When interpretiveFrame is expressed as an object, the following fields are defined.

  • frame — required. The primary interpretive frame expressed as a concise human-readable statement.
  • category — optional. Classification describing the type of interpretive framing being used.
  • tone — optional. A high-level descriptor of tone, such as neutral, objective, supportive, critical, or satirical.
  • perspective — optional. Description of the viewpoint or stance behind the content.
  • scope — optional. Description of what part of the content or resource the interpretive frame applies to.
  • appliesToIntent — optional. Indicates whether the interpretive frame specifically qualifies or modifies the declared intent.
  • notes — optional. Free-form elaboration or clarifying details for the interpretive frame.
  • lastUpdated — optional.

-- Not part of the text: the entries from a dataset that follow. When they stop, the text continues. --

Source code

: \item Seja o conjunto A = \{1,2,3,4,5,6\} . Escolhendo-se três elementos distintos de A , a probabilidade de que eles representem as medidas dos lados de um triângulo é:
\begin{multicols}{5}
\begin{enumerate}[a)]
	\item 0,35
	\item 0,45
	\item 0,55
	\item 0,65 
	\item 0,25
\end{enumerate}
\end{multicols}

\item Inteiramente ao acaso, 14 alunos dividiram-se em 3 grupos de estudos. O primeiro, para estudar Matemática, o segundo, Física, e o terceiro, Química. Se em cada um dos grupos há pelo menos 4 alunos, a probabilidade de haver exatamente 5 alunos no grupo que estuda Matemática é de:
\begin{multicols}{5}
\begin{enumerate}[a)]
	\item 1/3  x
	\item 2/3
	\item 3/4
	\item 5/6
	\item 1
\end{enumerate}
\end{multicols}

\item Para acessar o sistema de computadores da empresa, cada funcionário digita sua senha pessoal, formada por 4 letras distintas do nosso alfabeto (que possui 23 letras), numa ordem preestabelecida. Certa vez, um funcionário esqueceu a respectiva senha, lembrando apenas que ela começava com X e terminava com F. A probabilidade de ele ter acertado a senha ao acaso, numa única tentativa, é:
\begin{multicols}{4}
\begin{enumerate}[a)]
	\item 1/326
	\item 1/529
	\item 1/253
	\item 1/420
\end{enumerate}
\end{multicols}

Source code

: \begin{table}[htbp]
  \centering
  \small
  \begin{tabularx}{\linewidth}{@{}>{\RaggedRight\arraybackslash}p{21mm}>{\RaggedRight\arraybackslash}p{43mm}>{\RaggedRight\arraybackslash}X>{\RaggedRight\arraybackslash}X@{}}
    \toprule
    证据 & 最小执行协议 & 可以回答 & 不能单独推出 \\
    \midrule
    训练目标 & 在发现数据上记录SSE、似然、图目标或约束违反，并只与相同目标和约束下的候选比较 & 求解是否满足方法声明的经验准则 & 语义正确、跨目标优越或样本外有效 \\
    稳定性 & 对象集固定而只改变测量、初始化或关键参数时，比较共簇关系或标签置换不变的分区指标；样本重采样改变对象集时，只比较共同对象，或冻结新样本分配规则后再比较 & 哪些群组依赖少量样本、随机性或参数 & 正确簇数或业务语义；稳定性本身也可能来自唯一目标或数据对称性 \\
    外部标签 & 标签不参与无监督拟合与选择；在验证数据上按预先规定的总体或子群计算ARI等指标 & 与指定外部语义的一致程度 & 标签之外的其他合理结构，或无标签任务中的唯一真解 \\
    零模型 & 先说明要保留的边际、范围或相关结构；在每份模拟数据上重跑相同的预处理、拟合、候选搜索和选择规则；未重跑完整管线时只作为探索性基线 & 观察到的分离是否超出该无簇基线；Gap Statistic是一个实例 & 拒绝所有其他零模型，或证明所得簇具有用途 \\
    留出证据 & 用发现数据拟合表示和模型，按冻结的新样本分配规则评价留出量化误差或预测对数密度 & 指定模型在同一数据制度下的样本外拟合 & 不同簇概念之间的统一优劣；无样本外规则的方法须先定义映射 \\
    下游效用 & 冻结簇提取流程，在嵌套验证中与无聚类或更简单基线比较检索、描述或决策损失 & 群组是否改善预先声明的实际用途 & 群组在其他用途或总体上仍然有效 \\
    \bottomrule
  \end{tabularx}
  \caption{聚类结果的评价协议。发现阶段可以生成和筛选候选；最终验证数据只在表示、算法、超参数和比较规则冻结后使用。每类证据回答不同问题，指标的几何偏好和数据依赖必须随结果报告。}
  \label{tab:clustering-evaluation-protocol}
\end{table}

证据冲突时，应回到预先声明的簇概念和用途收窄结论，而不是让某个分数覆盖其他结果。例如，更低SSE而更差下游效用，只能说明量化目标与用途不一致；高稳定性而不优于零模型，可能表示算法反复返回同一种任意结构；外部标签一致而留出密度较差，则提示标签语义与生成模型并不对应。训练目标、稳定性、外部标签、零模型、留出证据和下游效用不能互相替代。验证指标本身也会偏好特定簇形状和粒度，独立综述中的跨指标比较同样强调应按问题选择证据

Date the interpretive frame was last reviewed or updated.

5. Usage guidance

  • The interpretive frame should clearly name the relevant lens, context, or orientation.
  • The frame should describe how the resource should be read in context rather than issuing instructions to agents.
  • The frame should identify relevant limits or assumptions when needed.
  • The frame should align with declared description, intent, type, and the resource content.
  • The frame should not be treated as a command, trust guarantee, security control, ranking signal, or enforcement mechanism.

6. Relationship to related MSP-1 terms

  • intent declares what the resource is for; interpretiveFrame declares how it should be contextualized.
  • description summarizes what the resource is about; interpretiveFrame provides the contextual lens for reading it.
  • type classifies the resource and may help support the interpretive frame.
  • section may carry its own interpretive frame when a subsection requires distinct context.
  • provenance documents origin and contributor context, which may help explain why a particular frame is appropriate.

7. Validation guidance

An interpretiveFrame declaration should be either a non-empty string or a structured object with a non-empty frame field.

Validators should flag empty, contradictory, overly broad, coercive, or content-misaligned frames as non-ideal clarity conditions. A missing interpretiveFrame may reduce contextual clarity but should not alone invalidate an otherwise interpretable MSP-1 declaration.